Stored data
==*==

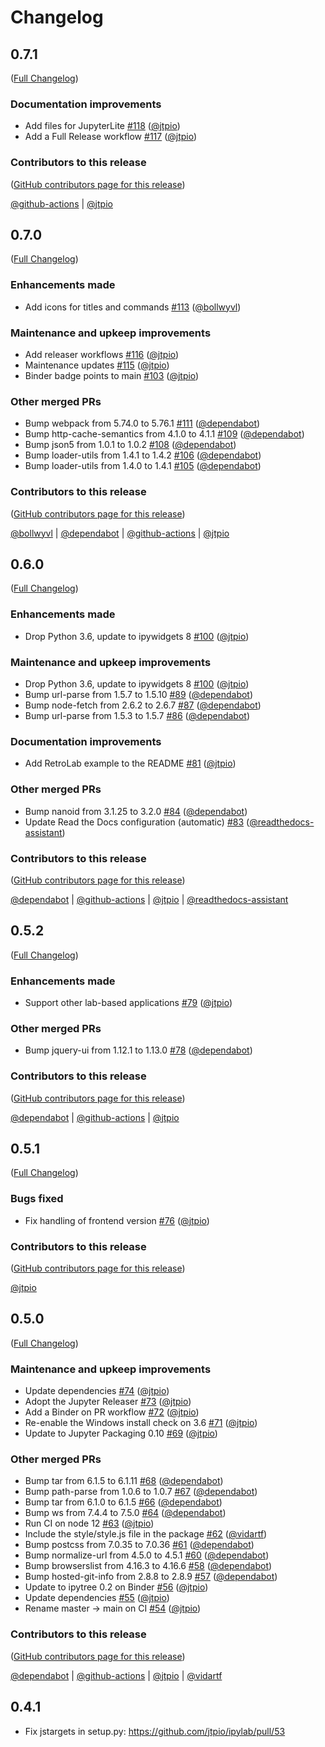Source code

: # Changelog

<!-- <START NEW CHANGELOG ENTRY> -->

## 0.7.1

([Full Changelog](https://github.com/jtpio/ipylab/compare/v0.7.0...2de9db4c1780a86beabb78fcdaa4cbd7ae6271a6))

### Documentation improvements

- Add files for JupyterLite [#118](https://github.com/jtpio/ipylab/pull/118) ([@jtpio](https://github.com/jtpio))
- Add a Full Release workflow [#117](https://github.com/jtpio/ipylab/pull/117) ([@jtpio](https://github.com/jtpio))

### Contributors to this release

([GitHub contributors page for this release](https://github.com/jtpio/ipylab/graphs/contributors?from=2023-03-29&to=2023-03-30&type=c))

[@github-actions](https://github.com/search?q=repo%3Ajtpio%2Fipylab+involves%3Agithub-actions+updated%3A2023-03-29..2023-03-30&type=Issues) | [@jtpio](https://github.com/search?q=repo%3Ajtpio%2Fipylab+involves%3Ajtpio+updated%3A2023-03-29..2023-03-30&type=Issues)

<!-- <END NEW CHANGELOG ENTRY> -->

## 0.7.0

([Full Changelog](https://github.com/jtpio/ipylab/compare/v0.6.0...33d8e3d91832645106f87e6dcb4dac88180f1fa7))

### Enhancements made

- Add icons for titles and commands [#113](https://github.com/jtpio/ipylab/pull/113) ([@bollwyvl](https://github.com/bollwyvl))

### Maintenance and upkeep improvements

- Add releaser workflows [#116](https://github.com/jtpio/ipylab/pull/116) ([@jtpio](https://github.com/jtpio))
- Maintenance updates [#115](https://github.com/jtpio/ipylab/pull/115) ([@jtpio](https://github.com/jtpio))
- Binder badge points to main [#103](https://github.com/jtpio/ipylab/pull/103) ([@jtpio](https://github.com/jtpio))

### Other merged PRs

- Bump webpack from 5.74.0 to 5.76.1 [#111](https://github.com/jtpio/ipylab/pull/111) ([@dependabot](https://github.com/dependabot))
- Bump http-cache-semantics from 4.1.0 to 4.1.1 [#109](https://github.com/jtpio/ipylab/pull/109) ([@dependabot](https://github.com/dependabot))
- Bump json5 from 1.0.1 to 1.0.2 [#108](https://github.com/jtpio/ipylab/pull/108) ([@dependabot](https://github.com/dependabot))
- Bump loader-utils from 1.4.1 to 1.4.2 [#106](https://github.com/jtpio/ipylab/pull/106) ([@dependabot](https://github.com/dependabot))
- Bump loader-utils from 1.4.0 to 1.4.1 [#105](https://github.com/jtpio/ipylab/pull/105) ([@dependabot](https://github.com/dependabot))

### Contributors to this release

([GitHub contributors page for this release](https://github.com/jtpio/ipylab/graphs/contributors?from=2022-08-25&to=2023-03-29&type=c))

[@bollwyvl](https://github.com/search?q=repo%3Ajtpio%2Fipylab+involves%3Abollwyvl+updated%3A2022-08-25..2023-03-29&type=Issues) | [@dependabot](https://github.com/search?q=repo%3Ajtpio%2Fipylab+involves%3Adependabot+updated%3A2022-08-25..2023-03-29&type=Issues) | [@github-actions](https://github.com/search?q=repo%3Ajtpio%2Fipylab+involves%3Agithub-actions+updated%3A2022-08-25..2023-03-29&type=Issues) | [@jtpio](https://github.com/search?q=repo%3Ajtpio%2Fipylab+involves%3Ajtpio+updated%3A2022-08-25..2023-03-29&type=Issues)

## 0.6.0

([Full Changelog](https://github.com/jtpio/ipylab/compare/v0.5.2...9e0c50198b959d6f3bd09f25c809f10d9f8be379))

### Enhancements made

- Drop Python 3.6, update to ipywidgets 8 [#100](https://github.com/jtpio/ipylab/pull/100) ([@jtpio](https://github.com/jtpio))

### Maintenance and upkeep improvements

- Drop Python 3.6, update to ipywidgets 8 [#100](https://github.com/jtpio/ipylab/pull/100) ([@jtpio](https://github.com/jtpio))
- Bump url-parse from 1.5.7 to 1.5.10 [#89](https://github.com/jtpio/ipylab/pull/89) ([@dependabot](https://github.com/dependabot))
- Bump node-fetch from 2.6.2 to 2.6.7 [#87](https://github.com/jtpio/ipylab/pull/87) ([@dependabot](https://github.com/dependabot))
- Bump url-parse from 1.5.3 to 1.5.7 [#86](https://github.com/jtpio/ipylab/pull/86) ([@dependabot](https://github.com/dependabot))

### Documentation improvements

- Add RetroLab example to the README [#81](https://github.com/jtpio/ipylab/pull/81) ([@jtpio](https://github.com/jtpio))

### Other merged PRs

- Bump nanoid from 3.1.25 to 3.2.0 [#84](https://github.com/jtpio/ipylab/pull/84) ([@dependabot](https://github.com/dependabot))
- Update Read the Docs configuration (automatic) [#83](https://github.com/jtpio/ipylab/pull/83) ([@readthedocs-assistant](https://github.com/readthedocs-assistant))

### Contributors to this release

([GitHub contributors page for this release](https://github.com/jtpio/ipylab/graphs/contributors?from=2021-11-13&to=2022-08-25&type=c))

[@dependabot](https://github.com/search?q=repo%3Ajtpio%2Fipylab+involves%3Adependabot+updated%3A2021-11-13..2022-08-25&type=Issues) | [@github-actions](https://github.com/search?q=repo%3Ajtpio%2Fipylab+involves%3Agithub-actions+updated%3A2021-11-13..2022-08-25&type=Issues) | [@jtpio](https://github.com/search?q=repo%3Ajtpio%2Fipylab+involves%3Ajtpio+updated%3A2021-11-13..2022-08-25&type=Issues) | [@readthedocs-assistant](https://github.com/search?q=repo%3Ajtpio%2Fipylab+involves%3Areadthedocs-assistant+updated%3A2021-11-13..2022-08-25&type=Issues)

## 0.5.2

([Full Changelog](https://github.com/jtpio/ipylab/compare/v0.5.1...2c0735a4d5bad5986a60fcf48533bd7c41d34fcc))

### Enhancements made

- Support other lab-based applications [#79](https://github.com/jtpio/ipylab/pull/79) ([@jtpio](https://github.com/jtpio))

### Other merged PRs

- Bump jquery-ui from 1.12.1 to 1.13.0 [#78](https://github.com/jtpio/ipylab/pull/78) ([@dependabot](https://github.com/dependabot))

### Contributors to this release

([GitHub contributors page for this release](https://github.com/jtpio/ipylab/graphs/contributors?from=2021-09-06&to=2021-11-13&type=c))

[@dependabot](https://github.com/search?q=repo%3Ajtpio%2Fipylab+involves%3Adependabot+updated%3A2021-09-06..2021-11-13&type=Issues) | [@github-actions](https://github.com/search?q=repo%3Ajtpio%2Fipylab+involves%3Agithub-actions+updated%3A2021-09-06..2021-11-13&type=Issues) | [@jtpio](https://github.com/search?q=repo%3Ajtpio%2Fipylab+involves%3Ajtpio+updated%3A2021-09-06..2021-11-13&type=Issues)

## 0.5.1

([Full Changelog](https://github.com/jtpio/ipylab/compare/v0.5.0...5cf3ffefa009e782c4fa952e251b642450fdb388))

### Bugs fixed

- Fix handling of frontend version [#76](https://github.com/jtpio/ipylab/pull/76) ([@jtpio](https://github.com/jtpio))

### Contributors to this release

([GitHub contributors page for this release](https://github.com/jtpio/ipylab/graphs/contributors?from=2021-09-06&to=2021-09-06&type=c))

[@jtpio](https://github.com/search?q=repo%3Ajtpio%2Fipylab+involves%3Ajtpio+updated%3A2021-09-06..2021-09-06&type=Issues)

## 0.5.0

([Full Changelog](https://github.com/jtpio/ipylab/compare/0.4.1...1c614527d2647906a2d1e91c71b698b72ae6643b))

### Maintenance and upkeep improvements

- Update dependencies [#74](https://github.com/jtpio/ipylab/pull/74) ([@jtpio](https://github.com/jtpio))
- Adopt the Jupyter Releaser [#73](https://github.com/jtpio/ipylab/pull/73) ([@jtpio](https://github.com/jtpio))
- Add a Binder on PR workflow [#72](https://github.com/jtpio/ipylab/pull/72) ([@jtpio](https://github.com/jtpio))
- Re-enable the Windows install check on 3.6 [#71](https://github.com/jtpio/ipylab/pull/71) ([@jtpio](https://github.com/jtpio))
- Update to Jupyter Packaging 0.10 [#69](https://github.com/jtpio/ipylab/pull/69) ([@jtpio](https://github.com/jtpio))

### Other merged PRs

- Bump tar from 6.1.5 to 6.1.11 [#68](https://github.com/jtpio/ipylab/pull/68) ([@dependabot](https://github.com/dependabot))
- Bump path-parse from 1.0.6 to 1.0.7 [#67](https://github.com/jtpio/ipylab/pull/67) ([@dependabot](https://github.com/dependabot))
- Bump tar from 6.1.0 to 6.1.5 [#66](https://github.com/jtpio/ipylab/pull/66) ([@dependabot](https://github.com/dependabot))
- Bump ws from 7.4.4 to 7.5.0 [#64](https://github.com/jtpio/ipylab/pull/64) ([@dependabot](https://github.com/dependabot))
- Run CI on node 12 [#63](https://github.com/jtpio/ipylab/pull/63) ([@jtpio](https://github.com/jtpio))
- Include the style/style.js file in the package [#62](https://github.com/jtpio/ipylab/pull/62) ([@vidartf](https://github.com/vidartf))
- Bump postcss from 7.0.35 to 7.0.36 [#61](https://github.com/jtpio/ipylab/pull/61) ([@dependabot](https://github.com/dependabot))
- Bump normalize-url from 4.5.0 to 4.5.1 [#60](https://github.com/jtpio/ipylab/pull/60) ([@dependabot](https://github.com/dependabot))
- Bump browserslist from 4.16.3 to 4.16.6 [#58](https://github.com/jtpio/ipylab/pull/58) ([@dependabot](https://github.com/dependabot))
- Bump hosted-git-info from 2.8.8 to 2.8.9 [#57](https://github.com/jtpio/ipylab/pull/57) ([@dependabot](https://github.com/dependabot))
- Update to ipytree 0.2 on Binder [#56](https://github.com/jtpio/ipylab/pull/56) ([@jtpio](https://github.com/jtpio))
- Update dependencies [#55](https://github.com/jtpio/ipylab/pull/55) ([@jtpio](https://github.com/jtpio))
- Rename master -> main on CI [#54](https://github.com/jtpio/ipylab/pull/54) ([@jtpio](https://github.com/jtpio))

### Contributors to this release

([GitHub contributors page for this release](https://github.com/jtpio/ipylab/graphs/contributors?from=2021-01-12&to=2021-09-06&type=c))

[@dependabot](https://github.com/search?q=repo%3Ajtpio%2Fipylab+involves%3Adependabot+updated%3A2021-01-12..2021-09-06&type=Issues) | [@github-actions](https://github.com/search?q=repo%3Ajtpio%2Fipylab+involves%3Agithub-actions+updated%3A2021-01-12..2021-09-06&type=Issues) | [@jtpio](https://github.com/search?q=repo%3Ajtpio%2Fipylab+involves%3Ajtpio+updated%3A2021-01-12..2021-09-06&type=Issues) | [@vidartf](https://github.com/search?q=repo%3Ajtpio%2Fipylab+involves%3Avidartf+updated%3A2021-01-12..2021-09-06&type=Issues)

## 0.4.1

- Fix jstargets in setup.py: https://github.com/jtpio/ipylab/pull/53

==*==

Among the entries, find every line holding "Full" and return it.

([Full Changelog](https://github.com/jtpio/ipylab/compare/v0.7.0...2de9db4c1780a86beabb78fcdaa4cbd7ae6271a6))
- Add a Full Release workflow [#117](https://github.com/jtpio/ipylab/pull/117) ([@jtpio](https://github.com/jtpio))
([Full Changelog](https://github.com/jtpio/ipylab/compare/v0.6.0...33d8e3d91832645106f87e6dcb4dac88180f1fa7))
([Full Changelog](https://github.com/jtpio/ipylab/compare/v0.5.2...9e0c50198b959d6f3bd09f25c809f10d9f8be379))
([Full Changelog](https://github.com/jtpio/ipylab/compare/v0.5.1...2c0735a4d5bad5986a60fcf48533bd7c41d34fcc))
([Full Changelog](https://github.com/jtpio/ipylab/compare/v0.5.0...5cf3ffefa009e782c4fa952e251b642450fdb388))
([Full Changelog](https://github.com/jtpio/ipylab/compare/0.4.1...1c614527d2647906a2d1e91c71b698b72ae6643b))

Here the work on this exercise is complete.